Rick had some great one-liners during the discussion:
"Don't ever have a partner. If you do have a partner, make it a silent partner."
"There are two really difficult things to do: 1) Partner with another entrepreneur - you'll have 2 different ways of doing the same thing. 2) partner with a non-entrepreneur - they can't relate."
"Don't ever get to a 50-50% situation on decisions unless you can get out of it."
"Bootstrap or die!" and this inspired Kyle Johnson to create a new Bootstrap Bumper Sticker in honor of Rick.
The most interesting question posed to me by Business District's Jason Myers was whether I thought I could use some bootstrapping concepts in VC funded companies. My initial answer was a resounding, "Hell no!" but the more I've thought about it, the more I am not sure. I think another blog may be in order to explore this further.

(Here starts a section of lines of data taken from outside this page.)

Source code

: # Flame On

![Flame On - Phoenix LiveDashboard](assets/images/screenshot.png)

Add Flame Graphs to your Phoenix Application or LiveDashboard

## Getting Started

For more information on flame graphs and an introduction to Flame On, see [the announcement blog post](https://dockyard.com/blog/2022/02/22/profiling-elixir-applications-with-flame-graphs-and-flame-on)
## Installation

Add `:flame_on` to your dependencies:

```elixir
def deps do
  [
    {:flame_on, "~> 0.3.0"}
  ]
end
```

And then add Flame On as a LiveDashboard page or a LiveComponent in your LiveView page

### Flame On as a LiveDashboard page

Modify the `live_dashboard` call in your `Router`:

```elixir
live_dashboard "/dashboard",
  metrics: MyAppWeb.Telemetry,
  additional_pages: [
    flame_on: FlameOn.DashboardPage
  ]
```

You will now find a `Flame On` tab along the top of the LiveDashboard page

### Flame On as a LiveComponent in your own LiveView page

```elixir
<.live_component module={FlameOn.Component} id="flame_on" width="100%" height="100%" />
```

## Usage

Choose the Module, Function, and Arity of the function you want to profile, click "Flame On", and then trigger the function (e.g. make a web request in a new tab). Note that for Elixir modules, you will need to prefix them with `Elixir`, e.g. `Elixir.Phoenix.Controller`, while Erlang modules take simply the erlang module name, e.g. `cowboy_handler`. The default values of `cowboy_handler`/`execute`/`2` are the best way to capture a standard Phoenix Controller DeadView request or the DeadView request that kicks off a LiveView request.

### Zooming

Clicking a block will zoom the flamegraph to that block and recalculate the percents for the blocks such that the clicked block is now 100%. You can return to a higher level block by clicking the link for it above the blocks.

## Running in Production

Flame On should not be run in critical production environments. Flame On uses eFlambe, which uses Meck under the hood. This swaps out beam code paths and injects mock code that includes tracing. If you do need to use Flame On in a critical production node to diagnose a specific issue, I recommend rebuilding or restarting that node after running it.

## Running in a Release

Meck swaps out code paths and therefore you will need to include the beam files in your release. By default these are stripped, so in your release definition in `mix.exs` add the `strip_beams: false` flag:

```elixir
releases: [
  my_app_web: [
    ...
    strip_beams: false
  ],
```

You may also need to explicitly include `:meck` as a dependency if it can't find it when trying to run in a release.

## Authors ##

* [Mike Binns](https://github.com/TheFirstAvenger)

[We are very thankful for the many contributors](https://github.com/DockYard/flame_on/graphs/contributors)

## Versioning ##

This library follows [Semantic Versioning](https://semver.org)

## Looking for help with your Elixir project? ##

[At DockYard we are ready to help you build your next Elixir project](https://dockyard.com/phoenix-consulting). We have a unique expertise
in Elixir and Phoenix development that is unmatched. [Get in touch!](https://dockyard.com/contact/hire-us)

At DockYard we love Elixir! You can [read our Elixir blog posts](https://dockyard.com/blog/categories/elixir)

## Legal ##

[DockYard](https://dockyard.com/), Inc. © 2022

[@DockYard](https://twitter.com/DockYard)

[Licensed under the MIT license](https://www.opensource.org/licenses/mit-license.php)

My personal takeaway from this talk was the reminder that I have to be the entrepreneur that I am. There is only so much I can get from reading books, business school, and even other entrepreneurs. I can learn from others and incorporate things I learn from other sources into my version of the best entrepreneur that I can be, but it is my unique hero's (or goat's) journey to embark on.

Neelan Choksi is currently enjoying a 4-6 month break from his efforts on the SpringSource management team, spending time with his pregnant wife and daughter, trying to get in shape, and knocking of the items on his "honey, to do" list.